■ Task instructions:
The entries below need to be transcribed exactly, without their images.

◆ ◆ ◆ ◆

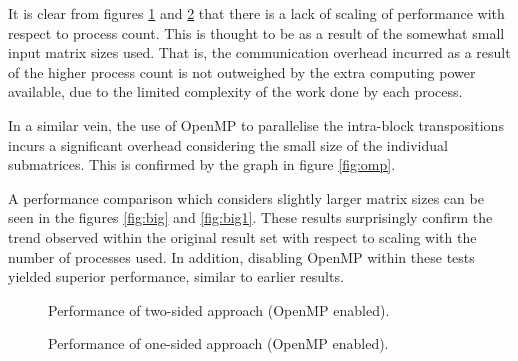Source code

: \documentclass[journal,10pt,a4paper]{IEEEtran}
\begin{document}
It is clear from figures \ref{fig:2s} and \ref{fig:1s} that there is a lack of scaling of performance with respect to process count. This is thought to be as a result of the somewhat small input matrix sizes used. That is, the communication overhead incurred as a result of the higher process count is not outweighed by the extra computing power available, due to the limited complexity of the work done by each process. 


In a similar vein, the use of OpenMP to parallelise the intra-block transpositions incurs a significant overhead considering the small size of the individual submatrices. This is confirmed by the graph in figure \ref{fig:omp}.



A performance comparison which considers slightly larger matrix sizes can be seen in the figures \ref{fig:big} and \ref{fig:big1}. These results surprisingly confirm the trend observed within the original result set with respect to scaling with the number of processes used. In addition, disabling OpenMP within these tests yielded superior performance, similar to earlier results.

\vspace*{0.5cm}

\begin{figure}[H]
    \centering
    \caption{Performance of two-sided approach (OpenMP enabled).}
    \label{fig:2s}
\end{figure}

\newpage


\begin{figure}[H]
    \centering
    \caption{Performance of one-sided approach (OpenMP enabled).}
    \label{fig:1s}
\end{figure}
\end{document}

◆ ◆ ◆ ◆

■ Task solution:
Source code

: \documentclass[journal,10pt,a4paper]{IEEEtran}
\begin{document}
It is clear from figures \ref{fig:2s} and \ref{fig:1s} that there is a lack of scaling of performance with respect to process count. This is thought to be as a result of the somewhat small input matrix sizes used. That is, the communication overhead incurred as a result of the higher process count is not outweighed by the extra computing power available, due to the limited complexity of the work done by each process. 


In a similar vein, the use of OpenMP to parallelise the intra-block transpositions incurs a significant overhead considering the small size of the individual submatrices. This is confirmed by the graph in figure \ref{fig:omp}.



A performance comparison which considers slightly larger matrix sizes can be seen in the figures \ref{fig:big} and \ref{fig:big1}. These results surprisingly confirm the trend observed within the original result set with respect to scaling with the number of processes used. In addition, disabling OpenMP within these tests yielded superior performance, similar to earlier results.

\vspace*{0.5cm}

\begin{figure}[H]
    \centering
    \caption{Performance of two-sided approach (OpenMP enabled).}
    \label{fig:2s}
\end{figure}

\newpage


\begin{figure}[H]
    \centering
    \caption{Performance of one-sided approach (OpenMP enabled).}
    \label{fig:1s}
\end{figure}
\end{document}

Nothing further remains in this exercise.